Records excerpted from a collection:
⁂
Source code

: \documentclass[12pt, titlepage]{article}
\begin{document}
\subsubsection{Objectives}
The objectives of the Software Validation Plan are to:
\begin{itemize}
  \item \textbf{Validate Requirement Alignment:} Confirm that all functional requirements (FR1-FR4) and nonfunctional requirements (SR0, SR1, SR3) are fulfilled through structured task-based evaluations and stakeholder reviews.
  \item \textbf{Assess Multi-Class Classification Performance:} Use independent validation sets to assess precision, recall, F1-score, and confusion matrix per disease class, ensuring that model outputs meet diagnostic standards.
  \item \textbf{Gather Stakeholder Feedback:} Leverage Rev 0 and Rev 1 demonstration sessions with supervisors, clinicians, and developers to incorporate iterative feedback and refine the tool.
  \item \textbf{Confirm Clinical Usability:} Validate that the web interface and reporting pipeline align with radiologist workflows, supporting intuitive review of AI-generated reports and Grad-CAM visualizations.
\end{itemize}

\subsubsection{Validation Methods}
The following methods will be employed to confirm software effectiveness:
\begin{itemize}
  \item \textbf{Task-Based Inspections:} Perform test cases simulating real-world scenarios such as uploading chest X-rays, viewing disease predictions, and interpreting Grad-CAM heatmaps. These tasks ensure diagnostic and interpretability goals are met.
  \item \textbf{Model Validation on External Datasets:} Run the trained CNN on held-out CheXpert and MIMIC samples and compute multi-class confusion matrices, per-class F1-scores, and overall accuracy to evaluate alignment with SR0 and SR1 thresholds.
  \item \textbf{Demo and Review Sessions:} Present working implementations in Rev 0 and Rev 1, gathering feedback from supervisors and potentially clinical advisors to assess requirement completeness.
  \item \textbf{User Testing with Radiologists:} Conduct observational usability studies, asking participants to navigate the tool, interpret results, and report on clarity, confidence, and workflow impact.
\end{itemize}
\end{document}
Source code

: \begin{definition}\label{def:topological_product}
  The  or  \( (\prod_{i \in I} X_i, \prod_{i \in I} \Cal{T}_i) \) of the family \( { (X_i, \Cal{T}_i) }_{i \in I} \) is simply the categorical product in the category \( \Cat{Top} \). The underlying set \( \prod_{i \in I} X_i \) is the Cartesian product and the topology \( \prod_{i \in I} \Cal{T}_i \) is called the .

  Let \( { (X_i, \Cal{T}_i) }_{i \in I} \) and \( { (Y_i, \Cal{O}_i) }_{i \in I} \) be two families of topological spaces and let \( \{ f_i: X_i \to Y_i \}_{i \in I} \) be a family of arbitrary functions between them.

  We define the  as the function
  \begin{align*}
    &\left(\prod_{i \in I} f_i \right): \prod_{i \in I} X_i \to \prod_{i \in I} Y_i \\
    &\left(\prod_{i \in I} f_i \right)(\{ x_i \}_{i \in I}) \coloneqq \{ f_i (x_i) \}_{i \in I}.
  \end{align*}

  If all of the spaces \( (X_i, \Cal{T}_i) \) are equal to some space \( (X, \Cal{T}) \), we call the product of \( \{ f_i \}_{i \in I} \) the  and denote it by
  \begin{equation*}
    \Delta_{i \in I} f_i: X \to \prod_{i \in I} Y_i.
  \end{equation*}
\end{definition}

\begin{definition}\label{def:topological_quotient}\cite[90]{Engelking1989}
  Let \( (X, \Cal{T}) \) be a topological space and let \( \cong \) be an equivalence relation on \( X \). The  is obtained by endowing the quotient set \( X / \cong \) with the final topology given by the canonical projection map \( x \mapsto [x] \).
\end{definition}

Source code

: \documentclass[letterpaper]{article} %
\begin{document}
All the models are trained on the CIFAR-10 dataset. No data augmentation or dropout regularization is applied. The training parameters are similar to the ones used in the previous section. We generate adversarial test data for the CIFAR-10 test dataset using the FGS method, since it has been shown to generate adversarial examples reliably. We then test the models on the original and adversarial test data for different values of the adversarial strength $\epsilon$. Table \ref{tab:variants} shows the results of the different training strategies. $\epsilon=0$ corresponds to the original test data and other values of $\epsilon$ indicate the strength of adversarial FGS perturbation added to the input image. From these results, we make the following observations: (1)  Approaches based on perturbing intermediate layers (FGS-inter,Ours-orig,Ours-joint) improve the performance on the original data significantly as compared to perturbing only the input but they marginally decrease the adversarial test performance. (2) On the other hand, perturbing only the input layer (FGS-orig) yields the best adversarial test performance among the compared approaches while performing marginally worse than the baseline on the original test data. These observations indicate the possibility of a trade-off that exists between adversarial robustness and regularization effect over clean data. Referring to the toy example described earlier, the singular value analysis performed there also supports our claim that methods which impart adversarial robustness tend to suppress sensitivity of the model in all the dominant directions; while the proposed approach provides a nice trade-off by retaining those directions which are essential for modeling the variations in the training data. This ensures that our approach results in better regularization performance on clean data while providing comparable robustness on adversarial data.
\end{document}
⁂
> **Your assignment**
An exact retyping of every line in the records is needed.

> **Response area**
Source code

: \documentclass[12pt, titlepage]{article}
\begin{document}
\subsubsection{Objectives}
The objectives of the Software Validation Plan are to:
\begin{itemize}
  \item \textbf{Validate Requirement Alignment:} Confirm that all functional requirements (FR1-FR4) and nonfunctional requirements (SR0, SR1, SR3) are fulfilled through structured task-based evaluations and stakeholder reviews.
  \item \textbf{Assess Multi-Class Classification Performance:} Use independent validation sets to assess precision, recall, F1-score, and confusion matrix per disease class, ensuring that model outputs meet diagnostic standards.
  \item \textbf{Gather Stakeholder Feedback:} Leverage Rev 0 and Rev 1 demonstration sessions with supervisors, clinicians, and developers to incorporate iterative feedback and refine the tool.
  \item \textbf{Confirm Clinical Usability:} Validate that the web interface and reporting pipeline align with radiologist workflows, supporting intuitive review of AI-generated reports and Grad-CAM visualizations.
\end{itemize}

\subsubsection{Validation Methods}
The following methods will be employed to confirm software effectiveness:
\begin{itemize}
  \item \textbf{Task-Based Inspections:} Perform test cases simulating real-world scenarios such as uploading chest X-rays, viewing disease predictions, and interpreting Grad-CAM heatmaps. These tasks ensure diagnostic and interpretability goals are met.
  \item \textbf{Model Validation on External Datasets:} Run the trained CNN on held-out CheXpert and MIMIC samples and compute multi-class confusion matrices, per-class F1-scores, and overall accuracy to evaluate alignment with SR0 and SR1 thresholds.
  \item \textbf{Demo and Review Sessions:} Present working implementations in Rev 0 and Rev 1, gathering feedback from supervisors and potentially clinical advisors to assess requirement completeness.
  \item \textbf{User Testing with Radiologists:} Conduct observational usability studies, asking participants to navigate the tool, interpret results, and report on clarity, confidence, and workflow impact.
\end{itemize}
\end{document}
Source code

: \begin{definition}\label{def:topological_product}
  The  or  \( (\prod_{i \in I} X_i, \prod_{i \in I} \Cal{T}_i) \) of the family \( { (X_i, \Cal{T}_i) }_{i \in I} \) is simply the categorical product in the category \( \Cat{Top} \). The underlying set \( \prod_{i \in I} X_i \) is the Cartesian product and the topology \( \prod_{i \in I} \Cal{T}_i \) is called the .

  Let \( { (X_i, \Cal{T}_i) }_{i \in I} \) and \( { (Y_i, \Cal{O}_i) }_{i \in I} \) be two families of topological spaces and let \( \{ f_i: X_i \to Y_i \}_{i \in I} \) be a family of arbitrary functions between them.

  We define the  as the function
  \begin{align*}
    &\left(\prod_{i \in I} f_i \right): \prod_{i \in I} X_i \to \prod_{i \in I} Y_i \\
    &\left(\prod_{i \in I} f_i \right)(\{ x_i \}_{i \in I}) \coloneqq \{ f_i (x_i) \}_{i \in I}.
  \end{align*}

  If all of the spaces \( (X_i, \Cal{T}_i) \) are equal to some space \( (X, \Cal{T}) \), we call the product of \( \{ f_i \}_{i \in I} \) the  and denote it by
  \begin{equation*}
    \Delta_{i \in I} f_i: X \to \prod_{i \in I} Y_i.
  \end{equation*}
\end{definition}

\begin{definition}\label{def:topological_quotient}\cite[90]{Engelking1989}
  Let \( (X, \Cal{T}) \) be a topological space and let \( \cong \) be an equivalence relation on \( X \). The  is obtained by endowing the quotient set \( X / \cong \) with the final topology given by the canonical projection map \( x \mapsto [x] \).
\end{definition}

Source code

: \documentclass[letterpaper]{article} %
\begin{document}
All the models are trained on the CIFAR-10 dataset. No data augmentation or dropout regularization is applied. The training parameters are similar to the ones used in the previous section. We generate adversarial test data for the CIFAR-10 test dataset using the FGS method, since it has been shown to generate adversarial examples reliably. We then test the models on the original and adversarial test data for different values of the adversarial strength $\epsilon$. Table \ref{tab:variants} shows the results of the different training strategies. $\epsilon=0$ corresponds to the original test data and other values of $\epsilon$ indicate the strength of adversarial FGS perturbation added to the input image. From these results, we make the following observations: (1)  Approaches based on perturbing intermediate layers (FGS-inter,Ours-orig,Ours-joint) improve the performance on the original data significantly as compared to perturbing only the input but they marginally decrease the adversarial test performance. (2) On the other hand, perturbing only the input layer (FGS-orig) yields the best adversarial test performance among the compared approaches while performing marginally worse than the baseline on the original test data. These observations indicate the possibility of a trade-off that exists between adversarial robustness and regularization effect over clean data. Referring to the toy example described earlier, the singular value analysis performed there also supports our claim that methods which impart adversarial robustness tend to suppress sensitivity of the model in all the dominant directions; while the proposed approach provides a nice trade-off by retaining those directions which are essential for modeling the variations in the training data. This ensures that our approach results in better regularization performance on clean data while providing comparable robustness on adversarial data.
\end{document}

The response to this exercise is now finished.